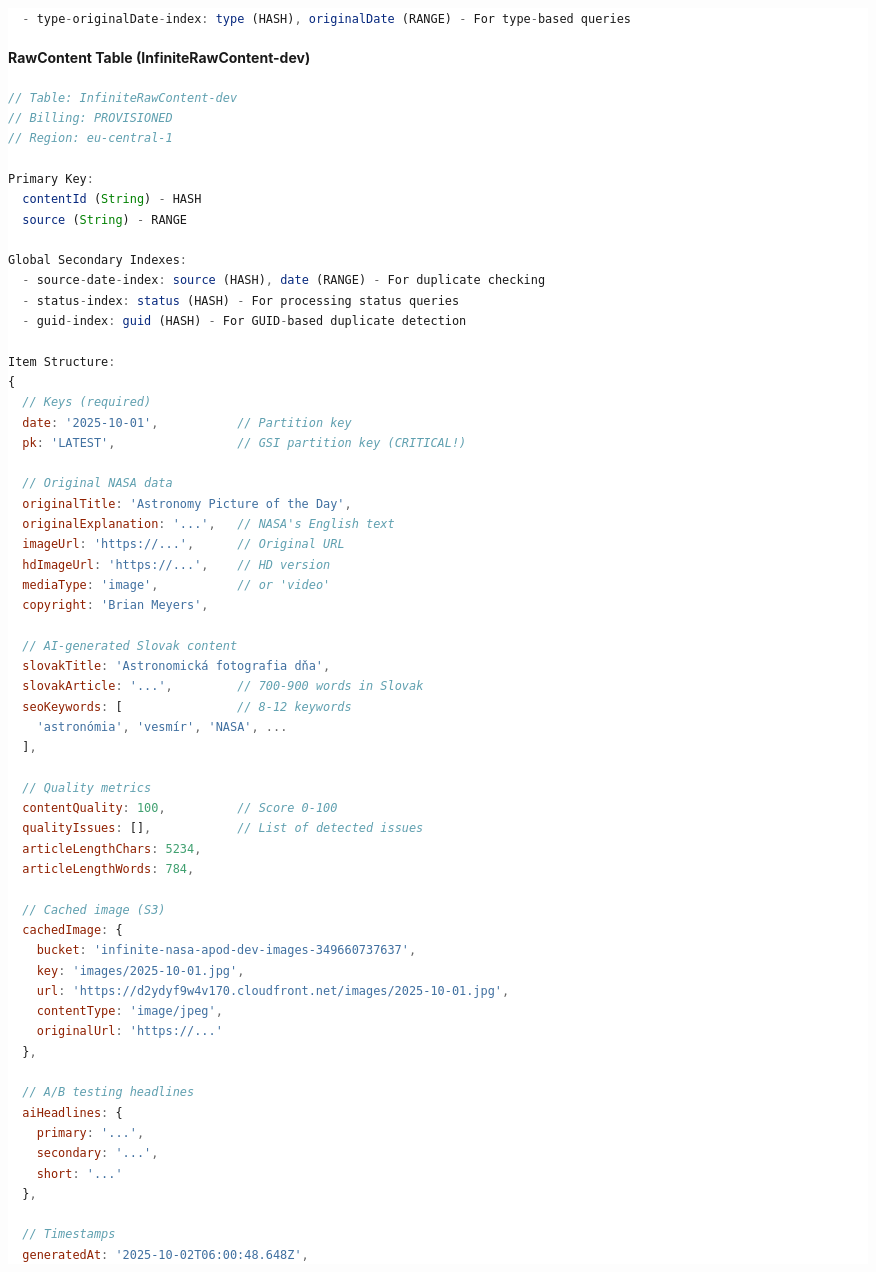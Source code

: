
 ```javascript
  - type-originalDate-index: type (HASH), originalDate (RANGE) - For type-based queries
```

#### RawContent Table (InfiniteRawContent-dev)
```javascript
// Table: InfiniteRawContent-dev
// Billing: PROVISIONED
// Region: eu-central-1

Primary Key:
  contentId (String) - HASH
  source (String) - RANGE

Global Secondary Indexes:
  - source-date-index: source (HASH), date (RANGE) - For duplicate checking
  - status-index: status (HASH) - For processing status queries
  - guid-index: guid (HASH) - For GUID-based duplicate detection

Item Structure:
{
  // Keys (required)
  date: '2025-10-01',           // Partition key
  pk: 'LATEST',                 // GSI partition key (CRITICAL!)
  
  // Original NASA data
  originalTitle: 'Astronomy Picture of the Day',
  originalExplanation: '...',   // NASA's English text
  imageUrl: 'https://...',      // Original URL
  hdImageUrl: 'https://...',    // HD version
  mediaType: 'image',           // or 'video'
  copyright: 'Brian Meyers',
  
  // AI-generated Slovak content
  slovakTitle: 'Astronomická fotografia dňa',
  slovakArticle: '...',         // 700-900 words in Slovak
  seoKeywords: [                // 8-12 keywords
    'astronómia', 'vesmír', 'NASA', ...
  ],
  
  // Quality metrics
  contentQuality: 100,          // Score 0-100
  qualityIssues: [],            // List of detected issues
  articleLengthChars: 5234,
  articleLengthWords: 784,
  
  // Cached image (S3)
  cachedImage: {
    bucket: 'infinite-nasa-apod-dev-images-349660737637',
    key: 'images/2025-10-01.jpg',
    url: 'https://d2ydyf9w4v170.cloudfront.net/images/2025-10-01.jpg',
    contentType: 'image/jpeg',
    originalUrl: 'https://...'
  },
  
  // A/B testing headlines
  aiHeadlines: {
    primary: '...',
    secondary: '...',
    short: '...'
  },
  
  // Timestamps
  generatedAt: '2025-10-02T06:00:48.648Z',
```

- [Problem description]:
From the entries above, copy every line that holds the word "based".

- [Your solution]:
  - type-originalDate-index: type (HASH), originalDate (RANGE) - For type-based queries
  - guid-index: guid (HASH) - For GUID-based duplicate detection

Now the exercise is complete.